荷役の役割は、商品の積卸しや移動を行い、倉庫内や輸送手段間でのスムーズな受け渡しを実現することです。例えば港湾でのコンテナ荷役では、クレーンを使用して船からトラックにコンテナを積み替える作業が行われます。また、倉庫内では、ピッキングロボットやフォークリフトが使用され、出荷商品を正確に取り出して梱包・出荷準備を行います。
手作業に頼る部分が多い荷役プロセスでは、作業の自動化・省力化が大きな課題となるでしょう。フォークリフトやコンベアなどの荷役機器の活用により、作業の効率化を図ることが重要です。
流通加工の役割は、商品の付加価値を高め、消費者や取引先のニーズに応じた形で商品を提供することです。例えばギフトセットの組み立てやラベル貼りなどの加工を行います。定型的な作業が多いため、自動化・機械化による効率化の余地が大きいプロセスと言えるでしょう。また、ピッキングと流通加工を組み合わせた自動化システムを導入することで、大幅な生産性向上が期待できます。

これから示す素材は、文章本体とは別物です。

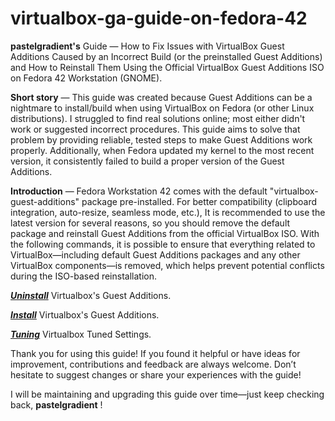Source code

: # virtualbox-ga-guide-on-fedora-42
**pastelgradient's** Guide — How to Fix Issues with VirtualBox Guest Additions Caused by an Incorrect Build (or the preinstalled Guest Additions) and How to Reinstall Them Using the Official VirtualBox Guest Additions ISO on Fedora 42 Workstation (GNOME).

**Short story** — This guide was created because Guest Additions can be a nightmare to install/build when using VirtualBox on Fedora (or other Linux distributions). I struggled to find real solutions online; most either didn't work or suggested incorrect procedures. This guide aims to solve that problem by providing reliable, tested steps to make Guest Additions work properly. Additionally, when Fedora updated my kernel to the most recent version, it consistently failed to build a proper version of the Guest Additions.

**Introduction** — Fedora Workstation 42 comes with the default "virtualbox-guest-additions" package pre-installed. For better compatibility (clipboard integration, auto-resize, seamless mode, etc.), It is recommended to use the latest version for several reasons, so you should remove the default package and reinstall Guest Additions from the official VirtualBox ISO.
With the following commands, it is possible to ensure that everything related to VirtualBox—including default Guest Additions packages and any other VirtualBox components—is removed, which helps prevent potential conflicts during the ISO-based reinstallation.

[***Uninstall***](https://github.com/pastelgradient-x/virtualbox-ga-guide-on-fedora-42/blob/main/uninstall-ga) Virtualbox's Guest Additions.

[***Install***](https://github.com/pastelgradient-x/virtualbox-ga-guide-on-fedora-42/blob/main/install-ga) Virtualbox's Guest Additions.

[***Tuning***](https://github.com/pastelgradient-x/virtualbox-ga-guide-on-fedora-42/blob/main/tuning.md) Virtualbox Tuned Settings.

Thank you for using this guide! If you found it helpful or have ideas for improvement, contributions and feedback are always welcome. Don’t hesitate to suggest changes or share your experiences with the guide!

I will be maintaining and upgrading this guide over time—just keep checking back,
**pastelgradient** !
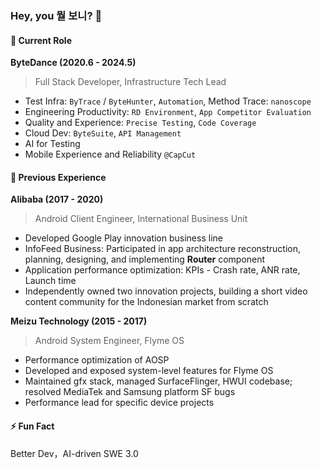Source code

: ### Hey, you 뭘 보니? 👋



<!--
**barnett-yuxiang/barnett-yuxiang** is a ✨ _special_ ✨ repository because its `README.md` (this file) appears on your GitHub profile.

Here are some ideas to get you started:

- 🔭 I’m currently working on ...
- 🌱 I’m currently learning ...
- 👯 I’m looking to collaborate on ...
- 🤔 I’m looking for help with ...
- 💬 Ask me about ...
- 📫 How to reach me: ...
- 😄 Pronouns: ...
- ⚡ Fun fact: ...
-->

#### 📍 Current Role

**ByteDance (2020.6 - 2024.5)**

> Full Stack Developer, Infrastructure Tech Lead

- Test Infra: `ByTrace` / `ByteHunter`, `Automation`, Method Trace: `nanoscope`
- Engineering Productivity: `‌‍⁢‍‍​‌⁢‬⁡⁡⁡⁢⁢⁣‍‌​⁠⁡‍⁣‍﻿​⁤⁠﻿‬⁤​⁤‬‌‍‌‌​⁣‬﻿⁤‌⁣‌﻿​⁣‌‬RD Environment`, `App Competitor Evaluation`
- Quality and Experience: `Precise Testing`, `Code Coverage`
- Cloud Dev: `ByteSuite`, `API Management`
- AI for Testing
- Mobile Experience and Reliability `@CapCut`

#### 📍 Previous Experience

**Alibaba (2017 - 2020)**

> Android Client Engineer, International Business Unit

- Developed Google Play innovation business line
- InfoFeed Business: Participated in app architecture reconstruction, planning, designing, and implementing **Router** component
- Application performance optimization: KPIs - Crash rate, ANR rate, Launch time
- Independently owned two innovation projects, building a short video content community for the Indonesian market from scratch

**Meizu Technology (2015 - 2017)**

> Android System Engineer, Flyme OS

- Performance optimization of AOSP
- Developed and exposed system-level features for Flyme OS
- Maintained gfx stack, managed SurfaceFlinger, HWUI codebase; resolved MediaTek and Samsung platform SF bugs
- Performance lead for specific device projects

#### ⚡ Fun Fact
Better Dev，AI-driven SWE 3.0
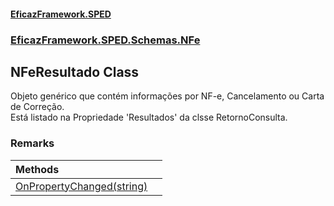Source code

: #### [EficazFramework.SPED](EficazFrameworkSPED.md 'EficazFramework SPED')
### [EficazFramework.SPED.Schemas.NFe](EficazFramework.SPED.Schemas.NFe.md 'EficazFramework.SPED.Schemas.NFe')

## NFeResultado Class

Objeto genérico que contém informações por NF-e, Cancelamento ou Carta de Correção.  
Está listado na Propriedade 'Resultados' da clsse RetornoConsulta.

### Remarks

| Methods | |
| :--- | :--- |
| [OnPropertyChanged(string)](EficazFramework.SPED.Schemas.NFe/NFeResultado/OnPropertyChanged(string).md 'EficazFramework.SPED.Schemas.NFe.NFeResultado.OnPropertyChanged(string)') | |
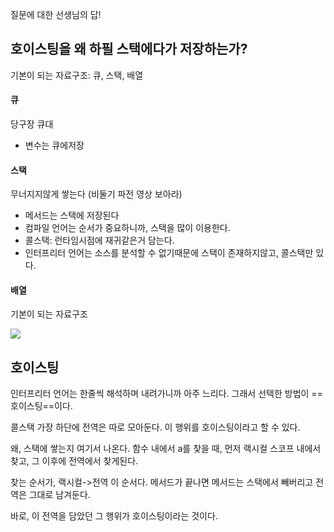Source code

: 
질문에 대한 선생님의 답!

## 호이스팅을 왜 하필 스택에다가 저장하는가?

기본이 되는 자료구조: 큐, 스택, 배열

#### 큐 
당구장 큐대
- 변수는 큐에저장

#### 스택
무너지지않게 쌓는다
(비둘기 파전 영상 보아라)
- 메서드는 스택에 저장된다
- 컴파일 언어는 순서가 중요하니까, 스택을 많이 이용한다.
- 콜스택: 런타임시점에 재귀같은거 담는다. 
- 인터프리터 언어는 소스를 분석할 수 없기때문에 스택이 존재하지않고, 콜스택만 있다.


#### 배열
기본이 되는 자료구조


![](https://i.imgur.com/1LAiGT5.png)



## 호이스팅

인터프리터 언어는 한줄씩 해석하며 내려가니까 아주 느리다.
그래서 선택한 방법이 ==호이스팅==이다.

콜스택 가장 하단에 전역은 따로 모아둔다. 
이 행위를 호이스팅이라고 할 수 있다.

왜, 스택에 쌓는지 여기서 나온다. 
함수 내에서 a를 찾을 때, 먼저 랙시컬 스코프 내에서 찾고,
그 이후에 전역에서 찾게된다.

찾는 순서가, 랙시컬->전역 이 순서다.
메서드가 끝나면 메서드는 스택에서 빼버리고 전역은 그대로 남겨둔다.

바로, 이 전역을 담았던 그 행위가 호이스팅이라는 것이다.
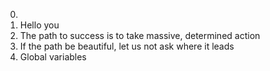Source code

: 0. <o>
1. Hello you
2. The path to success is to take massive, determined action
3. If the path be beautiful, let us not ask where it leads
4. Global variables
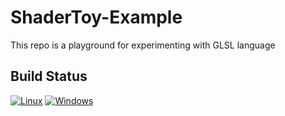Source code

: # ShaderToy-Example
This repo is a playground for experimenting with GLSL language
## Build Status
[![Linux](https://github.com/Ena-Shepherd/ShaderToy-Example/actions/workflows/cmake.yml/badge.svg)](https://github.com/Ena-Shepherd/ShaderToy-Example/actions/workflows/cmake.yml)
[![Windows](https://github.com/Ena-Shepherd/ShaderToy-Example/actions/workflows/cmake2.yml/badge.svg)](https://github.com/Ena-Shepherd/ShaderToy-Example/actions/workflows/cmake2.yml)
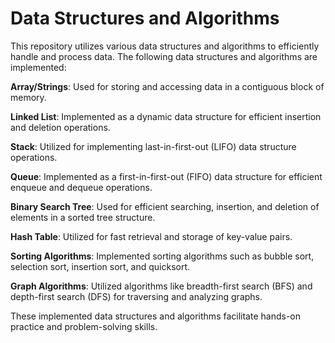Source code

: # Data Structures and Algorithms
This repository utilizes various data structures and algorithms to efficiently handle and process data. The following data structures and algorithms are implemented:

**Array/Strings**: Used for storing and accessing data in a contiguous block of memory.

**Linked List**: Implemented as a dynamic data structure for efficient insertion and deletion operations.

**Stack**: Utilized for implementing last-in-first-out (LIFO) data structure operations.

**Queue**: Implemented as a first-in-first-out (FIFO) data structure for efficient enqueue and dequeue operations.

**Binary Search Tree**: Used for efficient searching, insertion, and deletion of elements in a sorted tree structure.

**Hash Table**: Utilized for fast retrieval and storage of key-value pairs.

**Sorting Algorithms**: Implemented sorting algorithms such as bubble sort, selection sort, insertion sort, and quicksort.

**Graph Algorithms**: Utilized algorithms like breadth-first search (BFS) and depth-first search (DFS) for traversing and analyzing graphs.

These implemented data structures and algorithms facilitate hands-on practice and problem-solving skills.
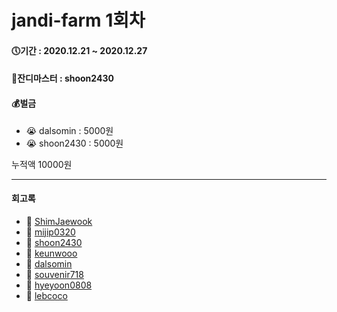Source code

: # jandi-farm 1회차

#### 🕔기간 : 2020.12.21 ~ 2020.12.27

#### 👑잔디마스터 : shoon2430

#### 💰벌금

* 😭 dalsomin : 5000원
* 😭 shoon2430 : 5000원

누적액 10000원

---

#### 회고록

* 🌱 [ShimJaewook](https://github.com/jandifarm/jandi-farm-history/blob/master/jandi-farm-01회차/회고록/ShimJaewook.md)  
* 🌱 [mijip0320](https://github.com/jandifarm/jandi-farm-history/blob/master/jandi-farm-01회차/회고록/mijip0320.md)
* 🌱 [shoon2430](https://github.com/jandifarm/jandi-farm-history/blob/master/jandi-farm-01회차/회고록/shoon2430.md)
* 🌱 [keunwooo](https://github.com/jandifarm/jandi-farm-history/blob/master/jandi-farm-01회차/회고록/keunwooo.md)
* 🌱 [dalsomin](https://github.com/jandifarm/jandi-farm-history/blob/master/jandi-farm-01회차/회고록/dalsomin.md)
* 🌱 [souvenir718](https://github.com/jandifarm/jandi-farm-history/blob/master/jandi-farm-01회차/회고록/souvenir718.md)
* 🌱 [hyeyoon0808](https://github.com/jandifarm/jandi-farm-history/blob/master/jandi-farm-01회차/회고록/hyeyoon0808.md)
* 🌱 [lebcoco](https://github.com/jandifarm/jandi-farm-history/blob/master/jandi-farm-01회차/회고록/lebcoco.md)
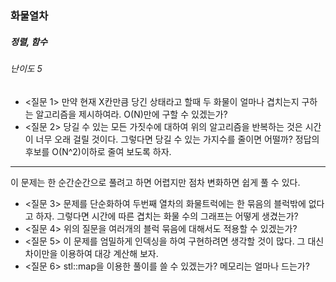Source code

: ### 화물열차
##### 정렬, 함수
###### 난이도 5


* <질문 1> 만약 현재 X칸만큼 당긴 상태라고 할때 두 화물이 얼마나 겹치는지 구하는 알고리즘을 제시하여라. O(N)만에 구할 수 있겠는가? 
* <질문 2> 당길 수 있는 모든 가짓수에 대하여 위의 알고리즘을 반복하는 것은 시간이 너무 오래 걸릴 것이다. 그렇다면 당길 수 있는 가지수를 줄이면 어떨까? 정답의 후보를 O(N^2)이하로 줄여 보도록 하자.

--------------
이 문제는 한 순간순간으로 풀려고 하면 어렵지만 점차 변화하면 쉽게 풀 수 있다.

* <질문 3> 문제를 단순화하여 두번째 열차의 화물트럭에는 한 묶음의 블럭밖에 없다고 하자. 그렇다면 시간에 따른 겹치는 화물 수의 그래프는 어떻게 생겼는가?
* <질문 4> 위의 질문을 여러개의 블럭 묶음에 대해서도 적용할 수 있겠는가?
* <질문 5> 이 문제를 엄밀하게 인덱싱을 하여 구현하려면 생각할 것이 많다. 그 대신 차이만을 이용하여 대강 계산해 보자.
* <질문 6> stl::map을 이용한 풀이를 쓸 수 있겠는가? 메모리는 얼마나 드는가?
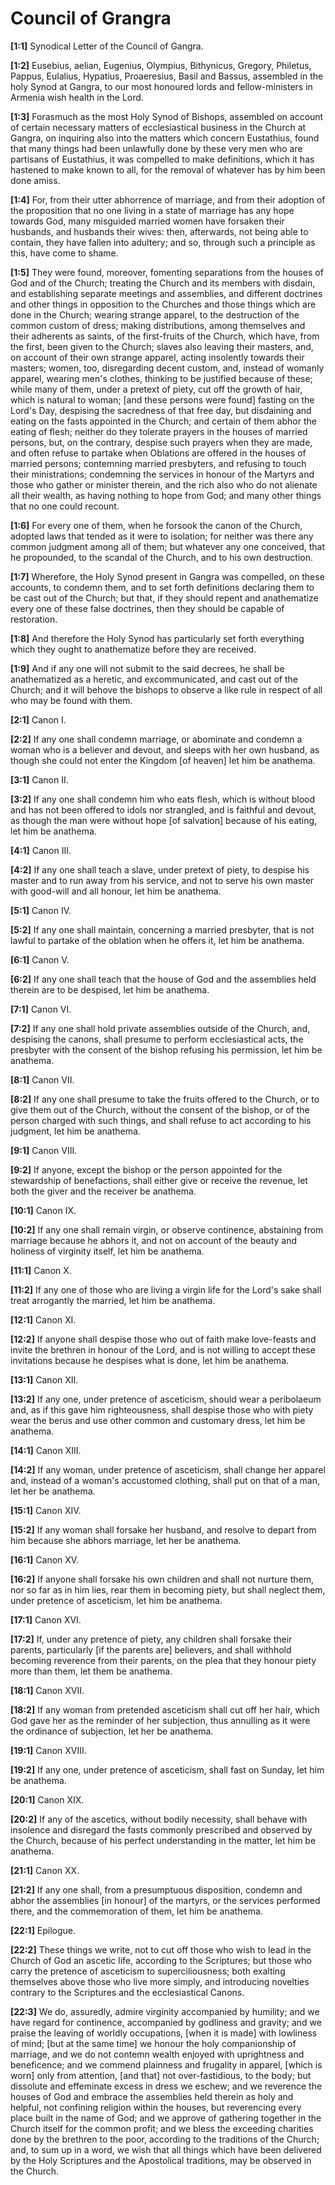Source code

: # Council of Grangra

**[1:1]** Synodical Letter of the Council of Gangra.

**[1:2]** Eusebius, aelian, Eugenius, Olympius, Bithynicus, Gregory, Philetus, Pappus, Eulalius, Hypatius, Proaeresius, Basil and Bassus, assembled in the holy Synod at Gangra, to our most honoured lords and fellow-ministers in Armenia wish health in the Lord.

**[1:3]** Forasmuch as the most Holy Synod of Bishops, assembled on account of certain necessary matters of ecclesiastical business in the Church at Gangra, on inquiring also into the matters which concern Eustathius, found that many things had been unlawfully done by these very men who are partisans of Eustathius, it was compelled to make definitions, which it has hastened to make known to all, for the removal of whatever has by him been done amiss.

**[1:4]** For, from their utter abhorrence of marriage, and from their adoption of the proposition that no one living in a state of marriage has any hope towards God, many misguided married women have forsaken their husbands, and husbands their wives:  then, afterwards, not being able to contain, they have fallen into adultery; and so, through such a principle as this, have come to shame.

**[1:5]** They were found, moreover, fomenting separations from the houses of God and of the Church; treating the Church and its members with disdain, and establishing separate meetings and assemblies, and different doctrines and other things in opposition to the Churches and those things which are done in the Church; wearing strange apparel, to the destruction of the common custom of dress; making distributions, among themselves and their adherents as saints, of the first-fruits of the Church, which have, from the first, been given to the Church; slaves also leaving their masters, and, on account of their own strange apparel, acting insolently towards their masters; women, too, disregarding decent custom, and, instead of womanly apparel, wearing men's clothes, thinking to be justified because of these; while many of them, under a pretext of piety, cut off the growth of hair, which is natural to woman; [and these persons were found] fasting on the Lord's Day, despising the sacredness of that free day, but disdaining and eating on the fasts appointed in the Church; and certain of them abhor the eating of flesh; neither do they tolerate prayers in the houses of married persons, but, on the contrary, despise such prayers when they are made, and often refuse to partake when Oblations are offered in the houses of married persons; contemning married presbyters, and refusing to touch their ministrations; condemning the services in honour of the Martyrs and those who gather or minister therein, and the rich also who do not alienate all their wealth, as having nothing to hope from God; and many other things that no one could recount.

**[1:6]** For every one of them, when he forsook the canon of the Church, adopted laws that tended as it were to isolation; for neither was there any common judgment among all of them; but whatever any one conceived, that he propounded, to the scandal of the Church, and to his own destruction.

**[1:7]** Wherefore, the Holy Synod present in Gangra was compelled, on these accounts, to condemn them, and to set forth definitions declaring them to be cast out of the Church; but that, if they should repent and anathematize every one of these false doctrines, then they should be capable of restoration.

**[1:8]** And therefore the Holy Synod has particularly set forth everything which they ought to anathematize before they are received.

**[1:9]** And if any one will not submit to the said decrees, he shall be anathematized as a heretic, and excommunicated, and cast out of the Church; and it will behove the bishops to observe a like rule in respect of all who may be found with them.

**[2:1]** Canon I.

**[2:2]** If any one shall condemn marriage, or abominate and condemn a woman who is a believer and devout, and sleeps with her own husband, as though she could not enter the Kingdom [of heaven] let him be anathema.

**[3:1]** Canon II.

**[3:2]** If any one shall condemn him who eats flesh, which is without blood and has not been offered to idols nor strangled, and is faithful and devout, as though the man were without hope [of salvation] because of his eating, let him be anathema.

**[4:1]** Canon III.

**[4:2]** If any one shall teach a slave, under pretext of piety, to despise his master and to run away from his service, and not to serve his own master with good-will and all honour, let him be anathema.

**[5:1]** Canon IV.

**[5:2]** If any one shall maintain, concerning a married presbyter, that is not lawful to partake of the oblation when he offers it, let him be anathema.

**[6:1]** Canon V.

**[6:2]** If any one shall teach that the house of God and the assemblies held therein are to be despised, let him be anathema.

**[7:1]** Canon VI.

**[7:2]** If any one shall hold private assemblies outside of the Church, and, despising the canons, shall presume to perform ecclesiastical acts, the presbyter with the consent of the bishop refusing his permission, let him be anathema.

**[8:1]** Canon VII.

**[8:2]** If any one shall presume to take the fruits offered to the Church, or to give them out of the Church, without the consent of the bishop, or of the person charged with such things, and shall refuse to act according to his judgment, let him be anathema.

**[9:1]** Canon VIII.

**[9:2]** If anyone, except the bishop or the person appointed for the stewardship of benefactions, shall either give or receive the revenue, let both the giver and the receiver be anathema.

**[10:1]** Canon IX.

**[10:2]** If any one shall remain virgin, or observe continence, abstaining from marriage because he abhors it, and not on account of the beauty and holiness of virginity itself, let him be anathema.

**[11:1]** Canon X.

**[11:2]** If any one of those who are living a virgin life for the Lord's sake shall treat arrogantly the married, let him be anathema.

**[12:1]** Canon XI.

**[12:2]** If anyone shall despise those who out of faith make love-feasts and invite the brethren in honour of the Lord, and is not willing to accept these invitations because he despises what is done, let him be anathema.

**[13:1]** Canon XII.

**[13:2]** If any one, under pretence of asceticism, should wear a peribolaeum and, as if this gave him righteousness, shall despise those who with piety wear the berus and use other common and customary dress, let him be anathema.

**[14:1]** Canon XIII.

**[14:2]** If any woman, under pretence of asceticism, shall change her apparel and, instead of a woman's accustomed clothing, shall put on that of a man, let her be anathema.

**[15:1]** Canon XIV.

**[15:2]** If any woman shall forsake her husband, and resolve to depart from him because she abhors marriage, let her be anathema.

**[16:1]** Canon XV.

**[16:2]** If anyone shall forsake his own children and shall not nurture them, nor so far as in him lies, rear them in becoming piety, but shall neglect them, under pretence of asceticism, let him be anathema.

**[17:1]** Canon XVI.

**[17:2]** If, under any pretence of piety, any children shall forsake their parents, particularly [if the parents are] believers, and shall withhold becoming reverence from their parents, on the plea that they honour piety more than them, let them be anathema.

**[18:1]** Canon XVII.

**[18:2]** If any woman from pretended asceticism shall cut off her hair, which God gave her as the reminder of her subjection, thus annulling as it were the ordinance of subjection, let her be anathema.

**[19:1]** Canon XVIII.

**[19:2]** If any one, under pretence of asceticism, shall fast on Sunday, let him be anathema.

**[20:1]** Canon XIX.

**[20:2]** If any of the ascetics, without bodily necessity, shall behave with insolence and disregard the fasts commonly prescribed and observed by the Church, because of his perfect understanding in the matter, let him be anathema.

**[21:1]** Canon XX.

**[21:2]** If any one shall, from a presumptuous disposition, condemn and abhor the assemblies [in honour] of the martyrs, or the services performed there, and the commemoration of them, let him be anathema.

**[22:1]** Epilogue.

**[22:2]** These things we write, not to cut off those who wish to lead in the Church of God an ascetic life, according to the Scriptures; but those who carry the pretence of asceticism to superciliousness; both exalting themselves above those who live more simply, and introducing novelties contrary to the Scriptures and the ecclesiastical Canons.

**[22:3]** We do, assuredly, admire virginity accompanied by humility; and we have regard for continence, accompanied by godliness and gravity; and we praise the leaving of worldly occupations, [when it is made] with lowliness of mind; [but at the same time] we honour the holy companionship of marriage, and we do not contemn wealth enjoyed with uprightness and beneficence; and we commend plainness and frugality in apparel, [which is worn] only from attention, [and that] not over-fastidious, to the body; but dissolute and effeminate excess in dress we eschew; and we reverence the houses of God and embrace the assemblies held therein as holy and helpful, not confining religion within the houses, but reverencing every place built in the name of God; and we approve of gathering together in the Church itself for the common profit; and we bless the exceeding charities done by the brethren to the poor, according to the traditions of the Church; and, to sum up in a word, we wish that all things which have been delivered by the Holy Scriptures and the Apostolical traditions, may be observed in the Church.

包装は、商品を輸送や保管に適した形に梱包する作業を指します。輸送中の破損を防ぎ、商品価値を保護するための重要な役割です。包装の役割は商品の保護や輸送中の品質保持だけでなく、ブランドイメージの向上や消費者の利便性向上にも寄与します。適切な包装資材の選定と商品特性に合わせた梱包技術の向上が求められるでしょう。また、環境負荷の低減や輸送効率向上の観点から、リサイクル可能な包装資材の活用や梱包サイズの最適化なども重要です。
物流業における情報管理の役割は、上記活動内容全体の可視化と効率化を実現するために情報を管理することです。例えば倉庫管理システム(WMS)や輸配送管理システム(TMS)などを導入することで、リアルタイムに情報を可視化し、業務の最適化を図ることが可能になります。これにより、物流業務の効率化と顧客サービスの向上が実現するでしょう。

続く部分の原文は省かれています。